Extracted entries Block Start

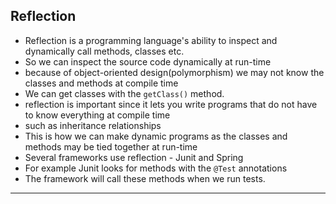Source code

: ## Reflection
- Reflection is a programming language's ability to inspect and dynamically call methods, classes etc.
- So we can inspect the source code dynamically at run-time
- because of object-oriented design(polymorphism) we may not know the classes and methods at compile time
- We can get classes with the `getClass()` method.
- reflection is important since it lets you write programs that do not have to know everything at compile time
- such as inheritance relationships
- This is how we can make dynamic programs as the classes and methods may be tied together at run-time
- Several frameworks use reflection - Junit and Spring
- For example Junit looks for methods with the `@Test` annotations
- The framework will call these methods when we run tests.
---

Extracted entries Block End
Extracted entries Block Start

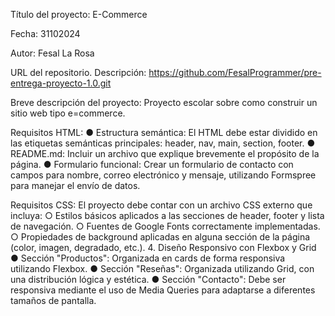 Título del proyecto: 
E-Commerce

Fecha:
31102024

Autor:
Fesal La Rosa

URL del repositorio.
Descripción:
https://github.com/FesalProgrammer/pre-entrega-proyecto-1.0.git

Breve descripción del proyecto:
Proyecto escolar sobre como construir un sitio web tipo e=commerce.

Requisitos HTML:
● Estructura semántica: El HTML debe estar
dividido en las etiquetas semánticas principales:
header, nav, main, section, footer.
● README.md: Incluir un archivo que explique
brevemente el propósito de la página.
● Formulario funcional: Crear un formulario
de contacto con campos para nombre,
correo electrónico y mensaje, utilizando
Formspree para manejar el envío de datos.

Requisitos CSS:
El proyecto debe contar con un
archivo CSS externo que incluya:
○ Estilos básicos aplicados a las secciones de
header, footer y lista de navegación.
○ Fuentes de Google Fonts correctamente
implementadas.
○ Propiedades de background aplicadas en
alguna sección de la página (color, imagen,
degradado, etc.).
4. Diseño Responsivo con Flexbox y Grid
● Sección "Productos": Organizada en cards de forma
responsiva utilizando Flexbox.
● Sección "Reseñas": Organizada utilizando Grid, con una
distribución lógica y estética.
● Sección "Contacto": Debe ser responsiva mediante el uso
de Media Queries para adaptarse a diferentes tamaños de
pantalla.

Extracted entries Block End

Wherever the word "time" appears in the records above, copy that line.

- So we can inspect the source code dynamically at run-time
- because of object-oriented design(polymorphism) we may not know the classes and methods at compile time
- reflection is important since it lets you write programs that do not have to know everything at compile time
- This is how we can make dynamic programs as the classes and methods may be tied together at run-time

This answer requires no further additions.